### INPUT
****************

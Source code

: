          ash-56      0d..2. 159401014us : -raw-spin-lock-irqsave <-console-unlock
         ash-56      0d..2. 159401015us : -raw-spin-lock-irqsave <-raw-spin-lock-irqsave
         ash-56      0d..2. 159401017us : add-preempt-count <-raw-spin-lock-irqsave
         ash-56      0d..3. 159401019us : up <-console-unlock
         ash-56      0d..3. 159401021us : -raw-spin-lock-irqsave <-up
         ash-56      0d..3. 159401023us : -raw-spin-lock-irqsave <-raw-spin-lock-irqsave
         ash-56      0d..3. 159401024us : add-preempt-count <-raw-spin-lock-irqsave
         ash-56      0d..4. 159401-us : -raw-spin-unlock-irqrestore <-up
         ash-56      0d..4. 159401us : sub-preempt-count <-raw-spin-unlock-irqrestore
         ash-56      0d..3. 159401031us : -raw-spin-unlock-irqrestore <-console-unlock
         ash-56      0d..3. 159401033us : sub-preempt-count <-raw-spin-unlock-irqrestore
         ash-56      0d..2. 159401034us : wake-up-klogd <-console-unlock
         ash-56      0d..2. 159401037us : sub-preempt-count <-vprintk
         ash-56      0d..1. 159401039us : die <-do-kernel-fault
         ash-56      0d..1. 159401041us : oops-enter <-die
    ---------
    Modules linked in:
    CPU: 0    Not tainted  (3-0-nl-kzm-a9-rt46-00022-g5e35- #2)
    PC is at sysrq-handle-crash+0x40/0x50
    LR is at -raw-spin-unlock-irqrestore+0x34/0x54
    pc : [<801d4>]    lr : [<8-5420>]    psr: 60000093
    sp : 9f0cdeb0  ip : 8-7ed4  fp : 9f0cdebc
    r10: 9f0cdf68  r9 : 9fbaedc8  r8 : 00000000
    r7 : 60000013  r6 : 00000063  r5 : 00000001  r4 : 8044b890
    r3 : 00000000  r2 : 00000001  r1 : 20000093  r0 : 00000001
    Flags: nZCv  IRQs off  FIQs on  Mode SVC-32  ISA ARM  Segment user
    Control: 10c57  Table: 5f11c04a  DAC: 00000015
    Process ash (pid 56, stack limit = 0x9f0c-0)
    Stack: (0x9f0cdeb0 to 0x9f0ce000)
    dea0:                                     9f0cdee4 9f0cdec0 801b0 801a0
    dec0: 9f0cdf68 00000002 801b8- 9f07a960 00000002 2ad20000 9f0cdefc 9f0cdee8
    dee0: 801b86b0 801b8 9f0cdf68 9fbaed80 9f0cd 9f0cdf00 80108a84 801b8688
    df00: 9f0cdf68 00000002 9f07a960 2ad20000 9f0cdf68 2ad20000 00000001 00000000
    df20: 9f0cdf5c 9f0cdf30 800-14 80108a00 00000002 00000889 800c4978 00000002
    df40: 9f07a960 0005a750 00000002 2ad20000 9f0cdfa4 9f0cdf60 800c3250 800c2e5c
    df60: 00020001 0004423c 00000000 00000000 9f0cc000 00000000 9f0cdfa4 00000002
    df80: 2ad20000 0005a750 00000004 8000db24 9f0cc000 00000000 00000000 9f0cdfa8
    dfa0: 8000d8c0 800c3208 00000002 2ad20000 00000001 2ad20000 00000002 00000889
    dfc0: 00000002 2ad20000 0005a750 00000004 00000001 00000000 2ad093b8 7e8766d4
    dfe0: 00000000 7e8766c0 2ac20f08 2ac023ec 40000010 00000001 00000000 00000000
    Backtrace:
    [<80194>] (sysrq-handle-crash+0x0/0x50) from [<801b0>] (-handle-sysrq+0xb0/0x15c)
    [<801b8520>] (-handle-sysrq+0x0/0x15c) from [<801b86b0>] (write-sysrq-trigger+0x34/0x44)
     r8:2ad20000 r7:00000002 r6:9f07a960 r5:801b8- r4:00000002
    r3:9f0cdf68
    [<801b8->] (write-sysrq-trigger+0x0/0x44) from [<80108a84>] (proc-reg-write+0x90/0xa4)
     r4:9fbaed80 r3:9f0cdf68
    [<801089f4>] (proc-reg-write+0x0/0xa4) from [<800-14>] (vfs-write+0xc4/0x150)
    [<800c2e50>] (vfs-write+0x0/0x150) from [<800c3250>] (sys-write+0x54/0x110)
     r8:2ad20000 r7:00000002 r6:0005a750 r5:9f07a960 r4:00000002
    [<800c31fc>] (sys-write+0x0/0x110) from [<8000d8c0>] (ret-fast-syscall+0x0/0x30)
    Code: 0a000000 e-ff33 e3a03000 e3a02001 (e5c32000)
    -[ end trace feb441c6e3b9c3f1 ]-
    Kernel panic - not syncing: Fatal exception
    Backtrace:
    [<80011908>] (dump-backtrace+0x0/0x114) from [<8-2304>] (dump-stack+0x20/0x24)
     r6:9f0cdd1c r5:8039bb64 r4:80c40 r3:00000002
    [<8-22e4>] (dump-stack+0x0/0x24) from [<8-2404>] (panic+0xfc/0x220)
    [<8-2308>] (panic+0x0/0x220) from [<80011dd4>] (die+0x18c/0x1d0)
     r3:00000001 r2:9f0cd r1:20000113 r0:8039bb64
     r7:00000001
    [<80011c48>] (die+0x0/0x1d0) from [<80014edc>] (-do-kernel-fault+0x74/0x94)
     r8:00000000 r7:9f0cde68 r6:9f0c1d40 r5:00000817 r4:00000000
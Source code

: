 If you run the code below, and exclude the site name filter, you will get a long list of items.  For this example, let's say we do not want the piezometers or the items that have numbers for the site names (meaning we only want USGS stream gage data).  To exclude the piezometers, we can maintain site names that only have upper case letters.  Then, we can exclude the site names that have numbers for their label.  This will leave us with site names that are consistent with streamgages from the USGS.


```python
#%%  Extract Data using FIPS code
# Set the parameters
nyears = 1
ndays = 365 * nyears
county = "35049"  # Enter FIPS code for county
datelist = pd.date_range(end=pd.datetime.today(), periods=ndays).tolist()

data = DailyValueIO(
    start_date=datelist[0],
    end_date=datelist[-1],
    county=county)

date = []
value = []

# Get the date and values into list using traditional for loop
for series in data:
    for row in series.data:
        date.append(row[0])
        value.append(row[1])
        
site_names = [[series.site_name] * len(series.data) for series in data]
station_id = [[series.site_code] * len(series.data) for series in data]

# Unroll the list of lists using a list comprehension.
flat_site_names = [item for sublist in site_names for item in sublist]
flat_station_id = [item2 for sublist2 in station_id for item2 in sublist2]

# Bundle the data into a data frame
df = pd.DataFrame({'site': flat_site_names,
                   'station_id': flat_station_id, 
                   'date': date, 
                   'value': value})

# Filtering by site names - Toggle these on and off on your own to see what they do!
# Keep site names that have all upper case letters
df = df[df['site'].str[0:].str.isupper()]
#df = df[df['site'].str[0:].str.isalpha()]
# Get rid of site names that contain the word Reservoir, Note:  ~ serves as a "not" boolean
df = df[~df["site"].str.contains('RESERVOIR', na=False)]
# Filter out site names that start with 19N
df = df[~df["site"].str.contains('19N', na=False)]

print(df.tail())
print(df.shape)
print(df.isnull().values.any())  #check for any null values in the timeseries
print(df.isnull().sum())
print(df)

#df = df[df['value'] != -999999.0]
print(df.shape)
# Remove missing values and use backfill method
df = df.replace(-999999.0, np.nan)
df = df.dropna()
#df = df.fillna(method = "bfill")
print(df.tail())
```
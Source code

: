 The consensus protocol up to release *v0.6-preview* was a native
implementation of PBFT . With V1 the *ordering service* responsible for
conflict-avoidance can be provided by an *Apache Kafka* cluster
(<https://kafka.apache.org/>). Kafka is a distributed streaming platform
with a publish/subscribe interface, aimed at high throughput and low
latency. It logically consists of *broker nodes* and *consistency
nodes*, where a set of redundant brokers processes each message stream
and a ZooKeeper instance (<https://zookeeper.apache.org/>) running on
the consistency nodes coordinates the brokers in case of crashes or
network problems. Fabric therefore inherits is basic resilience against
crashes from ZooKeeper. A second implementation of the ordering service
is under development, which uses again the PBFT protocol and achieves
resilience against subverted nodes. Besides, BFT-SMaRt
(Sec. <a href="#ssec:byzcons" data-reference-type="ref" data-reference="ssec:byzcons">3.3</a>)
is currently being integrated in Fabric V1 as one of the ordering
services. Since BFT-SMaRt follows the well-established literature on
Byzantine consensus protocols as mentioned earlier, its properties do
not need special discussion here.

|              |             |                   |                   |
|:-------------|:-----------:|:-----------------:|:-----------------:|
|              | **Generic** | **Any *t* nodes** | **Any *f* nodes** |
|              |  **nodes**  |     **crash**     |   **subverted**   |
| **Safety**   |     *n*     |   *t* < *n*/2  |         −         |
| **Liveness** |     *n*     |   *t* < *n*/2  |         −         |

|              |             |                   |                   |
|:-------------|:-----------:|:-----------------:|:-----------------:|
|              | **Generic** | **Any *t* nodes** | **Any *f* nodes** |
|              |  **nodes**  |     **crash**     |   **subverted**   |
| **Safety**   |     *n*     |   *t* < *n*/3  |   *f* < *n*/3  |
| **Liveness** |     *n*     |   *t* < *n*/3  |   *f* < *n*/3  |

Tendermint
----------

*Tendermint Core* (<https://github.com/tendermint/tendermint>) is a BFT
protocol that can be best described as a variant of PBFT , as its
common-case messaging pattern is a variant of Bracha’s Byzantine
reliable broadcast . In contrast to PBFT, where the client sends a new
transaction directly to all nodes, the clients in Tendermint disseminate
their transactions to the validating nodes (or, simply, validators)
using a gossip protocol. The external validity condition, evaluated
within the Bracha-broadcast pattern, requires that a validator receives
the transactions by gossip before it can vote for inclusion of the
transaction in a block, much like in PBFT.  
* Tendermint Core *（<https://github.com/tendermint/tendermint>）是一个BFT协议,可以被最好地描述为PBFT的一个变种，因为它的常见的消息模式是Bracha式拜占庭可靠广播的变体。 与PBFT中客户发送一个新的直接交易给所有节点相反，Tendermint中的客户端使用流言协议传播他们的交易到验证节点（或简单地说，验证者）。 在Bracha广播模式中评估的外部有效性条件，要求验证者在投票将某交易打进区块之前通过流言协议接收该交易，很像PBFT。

****************

### REQUIRED WORK
Give back the records above exactly, limited to the lines between the one holding "159401017us : add-preempt-count <-raw-spin-lock-irqsave" and the one holding "df60: 00020001 0004423c", inclusive.

### SOLUTION
         ash-56      0d..2. 159401017us : add-preempt-count <-raw-spin-lock-irqsave
         ash-56      0d..3. 159401019us : up <-console-unlock
         ash-56      0d..3. 159401021us : -raw-spin-lock-irqsave <-up
         ash-56      0d..3. 159401023us : -raw-spin-lock-irqsave <-raw-spin-lock-irqsave
         ash-56      0d..3. 159401024us : add-preempt-count <-raw-spin-lock-irqsave
         ash-56      0d..4. 159401-us : -raw-spin-unlock-irqrestore <-up
         ash-56      0d..4. 159401us : sub-preempt-count <-raw-spin-unlock-irqrestore
         ash-56      0d..3. 159401031us : -raw-spin-unlock-irqrestore <-console-unlock
         ash-56      0d..3. 159401033us : sub-preempt-count <-raw-spin-unlock-irqrestore
         ash-56      0d..2. 159401034us : wake-up-klogd <-console-unlock
         ash-56      0d..2. 159401037us : sub-preempt-count <-vprintk
         ash-56      0d..1. 159401039us : die <-do-kernel-fault
         ash-56      0d..1. 159401041us : oops-enter <-die
    ---------
    Modules linked in:
    CPU: 0    Not tainted  (3-0-nl-kzm-a9-rt46-00022-g5e35- #2)
    PC is at sysrq-handle-crash+0x40/0x50
    LR is at -raw-spin-unlock-irqrestore+0x34/0x54
    pc : [<801d4>]    lr : [<8-5420>]    psr: 60000093
    sp : 9f0cdeb0  ip : 8-7ed4  fp : 9f0cdebc
    r10: 9f0cdf68  r9 : 9fbaedc8  r8 : 00000000
    r7 : 60000013  r6 : 00000063  r5 : 00000001  r4 : 8044b890
    r3 : 00000000  r2 : 00000001  r1 : 20000093  r0 : 00000001
    Flags: nZCv  IRQs off  FIQs on  Mode SVC-32  ISA ARM  Segment user
    Control: 10c57  Table: 5f11c04a  DAC: 00000015
    Process ash (pid 56, stack limit = 0x9f0c-0)
    Stack: (0x9f0cdeb0 to 0x9f0ce000)
    dea0:                                     9f0cdee4 9f0cdec0 801b0 801a0
    dec0: 9f0cdf68 00000002 801b8- 9f07a960 00000002 2ad20000 9f0cdefc 9f0cdee8
    dee0: 801b86b0 801b8 9f0cdf68 9fbaed80 9f0cd 9f0cdf00 80108a84 801b8688
    df00: 9f0cdf68 00000002 9f07a960 2ad20000 9f0cdf68 2ad20000 00000001 00000000
    df20: 9f0cdf5c 9f0cdf30 800-14 80108a00 00000002 00000889 800c4978 00000002
    df40: 9f07a960 0005a750 00000002 2ad20000 9f0cdfa4 9f0cdf60 800c3250 800c2e5c
    df60: 00020001 0004423c 00000000 00000000 9f0cc000 00000000 9f0cdfa4 00000002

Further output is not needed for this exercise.